Since only the words are wanted, reproduce every entry exactly and leave the images behind.

Input material →
>>

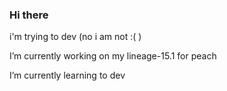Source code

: ### Hi there 
i'm trying to dev (no i am not :(  )
<!--
**iGOR121/iGOR121** is a ✨ _special_ ✨ repository because its `README.md` (this file) appears on your GitHub profile.
 
- 💬 Ask me about ...
How to reach me: telegram (@id1otina)
- 😄 Pronouns: ...
-->
I’m currently working on my lineage-15.1 for peach

I’m currently learning to dev 

<!-- I’m looking to collaborate on making buildable kernel for xiaomi toco

I’m looking for help with my developments

How to reach me: telegram (@id1otina)

Fun fact: i know how to git

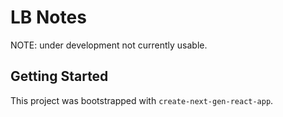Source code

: # LB Notes

NOTE: under development not currently usable.

## Getting Started

This project was bootstrapped with `create-next-gen-react-app`.

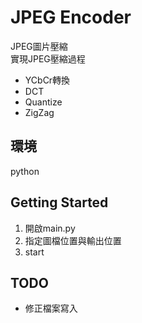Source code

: # JPEG Encoder

JPEG圖片壓縮\
實現JPEG壓縮過程

- YCbCr轉換
- DCT
- Quantize
- ZigZag

## 環境

python

## Getting Started

1. 開啟main.py
2. 指定圖檔位置與輸出位置
3. start

## TODO

- 修正檔案寫入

<<

Written answer →
Source code

: ### Hi there 
i'm trying to dev (no i am not :(  )
<!--
**iGOR121/iGOR121** is a ✨ _special_ ✨ repository because its `README.md` (this file) appears on your GitHub profile.
 
- 💬 Ask me about ...
How to reach me: telegram (@id1otina)
- 😄 Pronouns: ...
-->
I’m currently working on my lineage-15.1 for peach

I’m currently learning to dev 

<!-- I’m looking to collaborate on making buildable kernel for xiaomi toco

I’m looking for help with my developments

How to reach me: telegram (@id1otina)

Fun fact: i know how to git

Source code

: # LB Notes

NOTE: under development not currently usable.

## Getting Started

This project was bootstrapped with `create-next-gen-react-app`.

Source code

: # JPEG Encoder

JPEG圖片壓縮\
實現JPEG壓縮過程

- YCbCr轉換
- DCT
- Quantize
- ZigZag

## 環境

python

## Getting Started

1. 開啟main.py
2. 指定圖檔位置與輸出位置
3. start

## TODO

- 修正檔案寫入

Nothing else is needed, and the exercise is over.